I have a file which contains multiple sets of root elements. How can I extract the root element one by one?
This is my XML
If your XML is valid, using a SAX or DOM parser. Please consult the XML Developer's Kit Programmer's Guide for more details.
You cannot parse your file using an XML parser because your file is not XML. XML cannot have more than one root element.
You have to treat it as text, repair it to be well-formed, and then you can parse it with an XML parser.

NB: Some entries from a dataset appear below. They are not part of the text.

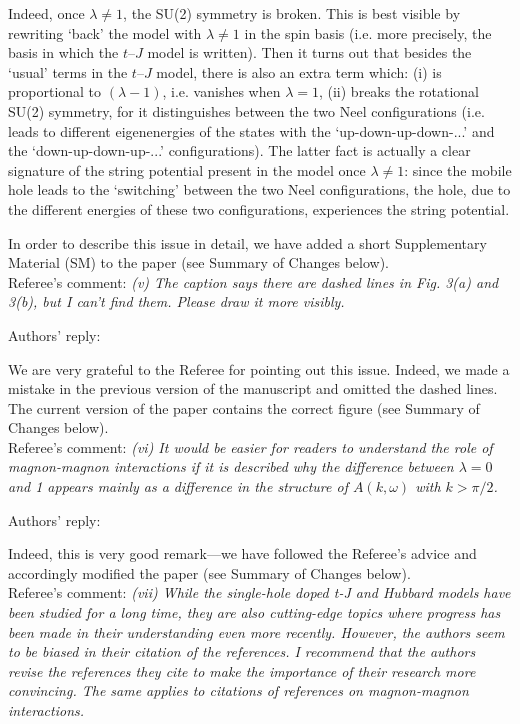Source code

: \documentclass[%
 manuscript,
 amsmath,amssymb,
 aps, onecolumn,
prl,
]{revtex4-1}
\begin{document}
Indeed, once $\lambda \neq 1$, the SU(2) symmetry is broken. This is best visible by rewriting `back' the model with $\lambda \neq 1$ in the spin basis (i.e. more precisely, the basis in which the $t$--$J$ model is written). Then it turns out that besides the `usual' terms in the $t$--$J$ model, there is also an extra term which: (i) is proportional to $(\lambda -1)$, i.e. vanishes when $\lambda =1$, (ii) breaks the rotational SU(2) symmetry, for it distinguishes between the two Neel configurations (i.e. leads to different eigenenergies of the states with the `up-down-up-down-...' and the `down-up-down-up-...' configurations). The latter fact is actually a clear signature of the string potential present in the model once $\lambda \neq 1$: since the mobile hole leads to the `switching' between the two Neel configurations, the hole, due to the different energies of these two configurations, experiences the string potential.

In order to describe this issue in detail, we have added a short Supplementary Material (SM) to the paper (see Summary of Changes below).
\\

Referee's comment: {\it \color{blue}(v) The caption says there are dashed lines in Fig. 3(a) and 3(b), but
I can't find them. Please draw it more visibly.}

Authors' reply:

We are very grateful to the Referee for pointing out this issue. Indeed, we made a mistake in the previous version of the manuscript and omitted the dashed lines. The current version of the paper contains the correct figure (see Summary of Changes below).
\\

Referee's comment: {\it \color{blue}(vi) It would be easier for readers to understand the role of
magnon-magnon interactions if it is described why the difference
between $\lambda=0$ and 1 appears mainly as a difference in the
structure of $A(k,\omega)$ with $k>\pi/2$. }

Authors' reply:

Indeed, this is very good remark---we have followed the Referee's advice and accordingly modified the paper (see Summary of Changes below).
\\

Referee's comment: {\it \color{blue}(vii) While the single-hole doped t-J and Hubbard models have been
studied for a long time, they are also cutting-edge topics where
progress has been made in their understanding even more recently.
However, the authors seem to be biased in their citation of the
references. I recommend that the authors revise the references they
cite to make the importance of their research more convincing. The
same applies to citations of references on magnon-magnon interactions.}
\end{document}
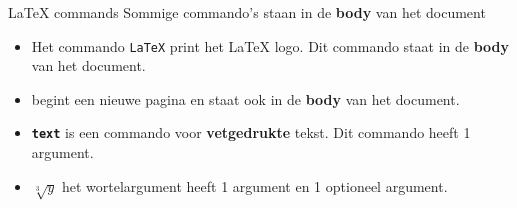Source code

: \copyrightTim

\begin{frame}[fragile]{LaTeX commands}
    Sommige commando's staan in de \textbf{body} van het document
    \newline
    \begin{itemize}
    \item Het commando \texttt{\LaTeX} print het \LaTeX{} logo. Dit commando staat in de \textbf{body} van het document. \newline

    \item \texttt{\newpage} begint een nieuwe pagina en staat ook in de \textbf{body} van het document.
    \newline

    \item \texttt{\textbf{text}} is een commando voor \textbf{vetgedrukte} tekst. Dit commando heeft 1 argument.
    \newline
    \item \texttt{}  \(\sqrt[3]{y}\) het wortelargument heeft 1 argument en 1 optioneel argument.
    \end{itemize}
\end{frame}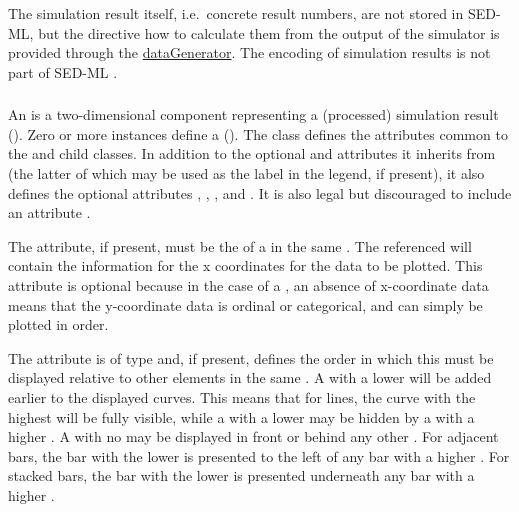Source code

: The simulation result itself, i.e.\ concrete result numbers, are not stored in SED-ML, but the directive how to calculate them from the output of the simulator is provided through the \hyperref[class:dataGenerator]{dataGenerator}. The encoding of simulation results is not part of SED-ML \currentLV.

\begin{blockChanged}
\subsubsection{}
\label{class:abstractCurve}
An \AbstractCurve is a two-dimensional \Output component representing a (processed) simulation result (). Zero or more \AbstractCurve instances define a \PlotTwo ().  The \AbstractCurve class defines the attributes common to the \Curve and \ShadedArea child classes.  In addition to the optional  and  attributes it inherits from \SedBase (the latter of which may be used as the label in the \Plot legend, if present), it also defines the optional attributes , , , and .  It is also legal but discouraged to include an attribute .


The  attribute, if present, must be the  of a \DataGenerator in the same \SedDocument.  The referenced \DataGenerator will contain the information for the x coordinates for the data to be plotted.  This attribute is optional because in the case of a \Curve, an absence of x-coordinate data means that the y-coordinate data is ordinal or categorical, and can simply be plotted in order.

The  attribute is of type  and, if present, defines the order in which this \Curve must be displayed relative to other \Curve elements in the same \Plot.  A \Curve with a lower  will be added earlier to the displayed curves.  This means that for lines, the curve with the highest  will be fully visible, while a \Curve with a lower  may be hidden by a \Curve with a higher .  A \Curve with no  may be displayed in front or behind any other \Curve.  For adjacent bars, the bar with the lower  is presented to the left of any bar with a higher .  For stacked bars, the bar with the lower  is presented underneath any bar with a higher .


\end{blockChanged}
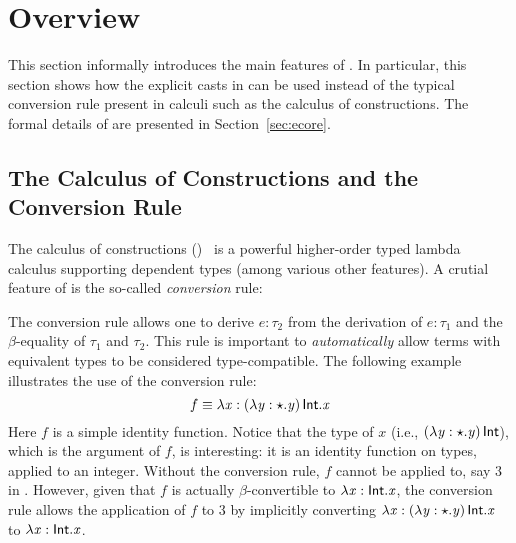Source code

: \HaskellReset

\makeatother
\EndFmtInput

\section{Overview}

This section informally introduces the main features of \name. In
particular, this section shows how the explicit casts in \name can be
used instead of the typical conversion rule present in calculi such as
the calculus of constructions. The formal details of \name are
presented in Section~\ref{sec:ecore}. 

\subsection{The Calculus of Constructions and the Conversion Rule}
\label{sec:coc}

The calculus of constructions (\coc)~\cite{coc} is a powerful
higher-order typed lambda calculus supporting dependent types (among
various other features).  A crutial
feature of \coc is the so-called \emph{conversion}
rule: \ottusedrule{\ottdruleTccXXConv{}}


The conversion rule allows one to derive $e:\tau_{{\mathrm{2}}}$ from the
derivation of $e:\tau_{{\mathrm{1}}}$ and the $\beta$-equality of $\tau_{{\mathrm{1}}}$ and
$\tau_{{\mathrm{2}}}$. This rule is important to \emph{automatically} allow terms
with equivalent types to be considered type-compatible.  The following
example illustrates the use of the conversion rule:
\[
f \equiv \lambda  \mathit{x}  :  (  \lambda  \mathit{y}  :  \star  .  \mathit{y}  ) \, \mathsf{Int}  .  \mathit{x}
\]
Here $f$ is a simple identity function. Notice that the type of $x$
(i.e., $(  \lambda  \mathit{y}  :  \star  .  \mathit{y}  ) \, \mathsf{Int}$), which is the argument of $f$, is
interesting: it is an identity function on types, applied to an
integer.  Without the conversion rule, $f$ cannot be applied to, say
$3$ in \coc. However, given that $f$ is actually $\beta$-convertible
to $\lambda  \mathit{x}  :  \mathsf{Int}  .  \mathit{x}$, the conversion rule allows the application of $f$
to $3$ by implicitly converting $\lambda  \mathit{x}  :  (  \lambda  \mathit{y}  :  \star  .  \mathit{y}  ) \, \mathsf{Int}  .  \mathit{x}$ to
$\lambda  \mathit{x}  :  \mathsf{Int}  .  \mathit{x}$.

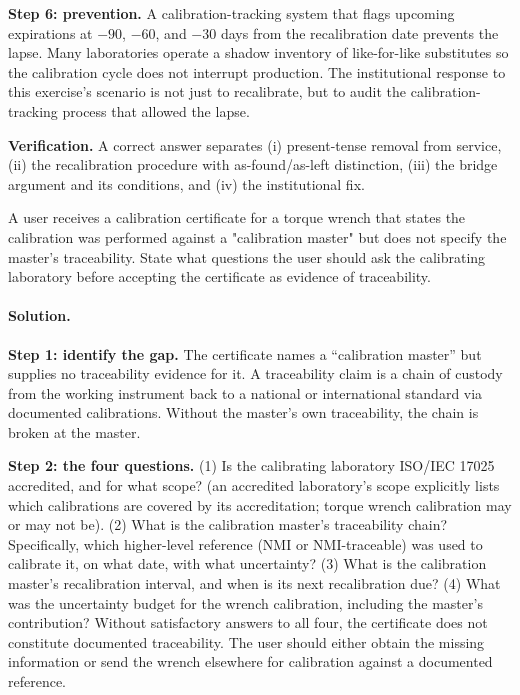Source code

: \begin{exercise}
\textbf{Step 6: prevention.} A calibration-tracking system that
flags upcoming expirations at $-90$, $-60$, and $-30$ days from the
recalibration date prevents the lapse. Many laboratories operate a
shadow inventory of like-for-like substitutes so the calibration
cycle does not interrupt production. The institutional response to
this exercise's scenario is not just to recalibrate, but to audit
the calibration-tracking process that allowed the lapse.

\textbf{Verification.} A correct answer separates (i) present-tense
removal from service, (ii) the recalibration procedure with
as-found/as-left distinction, (iii) the bridge argument and its
conditions, and (iv) the institutional fix.
\end{exercise}

\begin{exercise}
A user receives a calibration certificate for a torque wrench that
states the calibration was performed against a "calibration
master" but does not specify the master's traceability. State what
questions the user should ask the calibrating laboratory before
accepting the certificate as evidence of traceability.

\paragraph{Solution.}
\textbf{Step 1: identify the gap.} The certificate names a
``calibration master'' but supplies no traceability evidence for
it. A traceability claim is a chain of custody from the working
instrument back to a national or international standard via
documented calibrations. Without the master's own traceability,
the chain is broken at the master.

\textbf{Step 2: the four questions.}
(1) Is the calibrating laboratory ISO/IEC 17025
accredited, and for what scope? (an accredited laboratory's scope
explicitly lists which calibrations are covered by its
accreditation; torque wrench calibration may or may not be).
(2) What is the calibration master's traceability chain? Specifically,
which higher-level reference (NMI or NMI-traceable) was used to
calibrate it, on what date, with what uncertainty? (3) What is the
calibration master's recalibration interval, and when is its next
recalibration due? (4) What was the uncertainty budget for the
wrench calibration, including the master's contribution? Without
satisfactory answers to all four, the certificate does not
constitute documented traceability. The user should either obtain
the missing information or send the wrench elsewhere for
calibration against a documented reference.
\end{exercise}

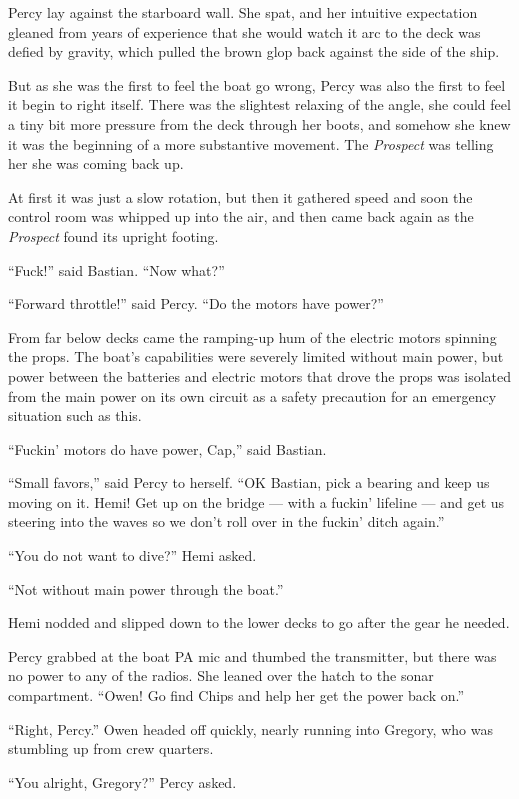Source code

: \documentclass[
]{scrbook}
\begin{document}
Percy lay against the starboard wall. She spat, and her intuitive
expectation gleaned from years of experience that she would watch it arc
to the deck was defied by gravity, which pulled the brown glop back
against the side of the ship.

But as she was the first to feel the boat go wrong, Percy was also the
first to feel it begin to right itself. There was the slightest relaxing
of the angle, she could feel a tiny bit more pressure from the deck
through her boots, and somehow she knew it was the beginning of a more
substantive movement. The \emph{Prospect} was telling her she was coming
back up.

At first it was just a slow rotation, but then it gathered speed and
soon the control room was whipped up into the air, and then came back
again as the \emph{Prospect} found its upright footing.

``Fuck!'' said Bastian. ``Now what?''

``Forward throttle!'' said Percy. ``Do the motors have power?''

From far below decks came the ramping-up hum of the electric motors
spinning the props. The boat's capabilities were severely limited
without main power, but power between the batteries and electric motors
that drove the props was isolated from the main power on its own circuit
as a safety precaution for an emergency situation such as this.

``Fuckin' motors do have power, Cap,'' said Bastian.

``Small favors,'' said Percy to herself. ``OK Bastian, pick a bearing
and keep us moving on it. Hemi! Get up on the bridge --- with a fuckin'
lifeline --- and get us steering into the waves so we don't roll over in
the fuckin' ditch again.''

``You do not want to dive?'' Hemi asked.

``Not without main power through the boat.''

Hemi nodded and slipped down to the lower decks to go after the gear he
needed.

Percy grabbed at the boat PA mic and thumbed the transmitter, but there
was no power to any of the radios. She leaned over the hatch to the
sonar compartment. ``Owen! Go find Chips and help her get the power back
on.''

``Right, Percy.'' Owen headed off quickly, nearly running into Gregory,
who was stumbling up from crew quarters.

``You alright, Gregory?'' Percy asked.
\end{document}
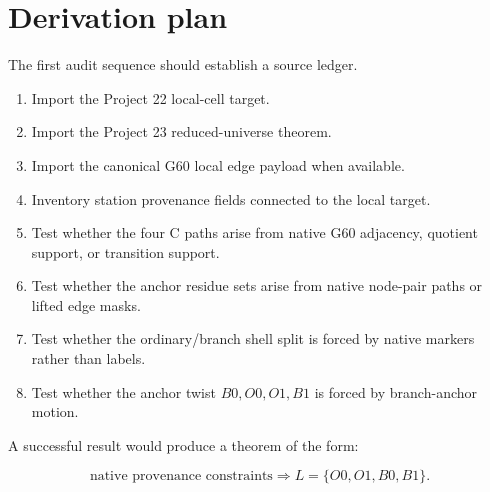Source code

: \section{Derivation plan}

The first audit sequence should establish a source ledger.

\begin{enumerate}[label=(\arabic*)]
\item Import the Project 22 local-cell target.
\item Import the Project 23 reduced-universe theorem.
\item Import the canonical G60 local edge payload when available.
\item Inventory station provenance fields connected to the local target.
\item Test whether the four C paths arise from native G60 adjacency, quotient support, or transition support.
\item Test whether the anchor residue sets arise from native node-pair paths or lifted edge masks.
\item Test whether the ordinary/branch shell split is forced by native markers rather than labels.
\item Test whether the anchor twist \(B0,O0,O1,B1\) is forced by branch-anchor motion.
\end{enumerate}

A successful result would produce a theorem of the form:

\[
    \text{native provenance constraints}
    \Longrightarrow
    L=\{O0,O1,B0,B1\}.
\]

Use java.io.SequenceInputStream to trick xml parser:
import org.w3c.dom.Document;
import org.w3c.dom.Node;
import org.w3c.dom.NodeList;
import javax.xml.parsers.DocumentBuilderFactory;
import java.io.ByteArrayInputStream;
import java.io.FileInputStream;
import java.io.InputStream;
import java.io.SequenceInputStream;
import java.util.Arrays;
import java.util.Collections;
import java.util.List;
public class MultiRootXML{
public static void main(String[] args) throws Exception{
List<InputStream> streams = Arrays.asList(
new ByteArrayInputStream("<root>".getBytes()),
new FileInputStream("persons.xml"),
new ByteArrayInputStream("</root>".getBytes())
);
InputStream is = new SequenceInputStream(Collections.enumeration(streams));
Document doc = DocumentBuilderFactory.newInstance().newDocumentBuilder().parse(is);
NodeList children = doc.getDocumentElement().getChildNodes();
for(int i=0; i<children.getLength(); i++){
Node child = children.item(i);
if(child.getNodeType()==Node.ELEMENT_NODE){
System.out.println("persion: "+child);
}
}
}
}